Will took a baby’s breath when Dodds returned to the threshold, then stepped inside. Will sat up straighter, as if he could somehow reduce the profile of the wheelchair. Only the bulk of the open office door separated the two men. The sound of a chair. Dodds was sitting, probably making some notes. Will felt his bladder starting to grow full. How could Dodds not see him there, barely six feet away? The distinctive high-pitched wheeze of Dodds came from the desk. Will made himself look around. The office was square-shaped, with another door that probably held a closet. A metal desk cubicle faced the far wall. Was Christine Lustig facing away from the door when the attacker entered? Did the murderer even take her by surprise or somehow win her confidence?
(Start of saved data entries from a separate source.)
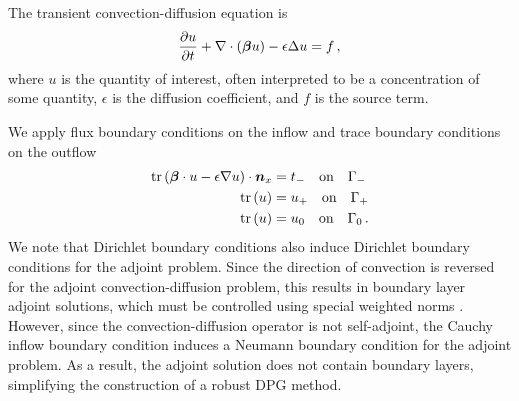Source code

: \documentclass{article}
\theoremstyle{definition}
\theoremstyle{remark}
\begin{document}
The transient convection-diffusion equation is
\begin{equation*}
\frac{\partial u}{\partial t}+\nabla\cdot(\boldsymbol\beta u)-\epsilon\Delta u=f\,,
\end{equation*}
where $u$ is the quantity of interest, often interpreted to be a concentration of some quantity,
$\epsilon$ is the  diffusion coefficient, and $f$ is the source term.

We apply flux boundary conditions on the inflow and trace boundary conditions on the outflow
\begin{align*}
\operatorname*{tr}\left( \boldsymbol\beta\cdot u-\epsilon\nabla u \right)\cdot\boldsymbol n_x&=t_-\quad\text{on}\quad\Gamma_-\\
\operatorname*{tr}\left( u \right)&=u_+\quad\text{on}\quad\Gamma_+\\
\operatorname*{tr}\left( u \right)&=u_0\quad\text{on}\quad\Gamma_0\,.
\end{align*}
We note that Dirichlet boundary conditions also induce Dirichlet boundary conditions for the adjoint problem.  
Since the direction of convection is reversed for the adjoint convection-diffusion problem, 
this results in boundary layer adjoint solutions, which must be controlled using special weighted norms \cite{RoosStynesTobiska08,DemkowiczHeuer}.
However, since the convection-diffusion operator is not self-adjoint, the Cauchy inflow boundary condition induces a Neumann boundary condition for the adjoint problem.  As a result, the adjoint solution does not contain boundary layers, simplifying the construction of a robust DPG method.
\end{document}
Then the chair creaked and Dodds crossed the room, turned out the lights and closed the door. Will was in darkness again, realizing that he didn’t even know if the door might have a dead-bolt that could keep him from getting out again. Will had never been fearful or superstitious on murder scenes, but something about this was different. The darkness seemed almost to have mass and substance and to be narrowing in on him. He felt along the wall, and when it seemed safe, turned on the lights. Yet the sinister presence still weighed against him. He shook his head, adding to his pain, but somehow snapping the spell.

The room wasn’t much. It looked as if it might have been an exam room once, and it still had a wall of white cabinets and shelves, a sink, and a red box on the wall labeled “biohazard,” presumably for disposing of used needles. Otherwise, a desk, chair, and filing cabinet had been added. He looked more closely. The phone cord had been pulled from the wall. It now sat wound up on the top of the doctor’s desk. The Slasher always disabled the phones. A Tiffany lamp sat unmolested on the desk. It would have seemed a natural casualty of a fight to the death, even by a woman who was paralyzed by fear. Indeed, the main evidence of trouble was dried blood on the Persian rug before the desk, the tile floor, the drawers of the desk, the wall.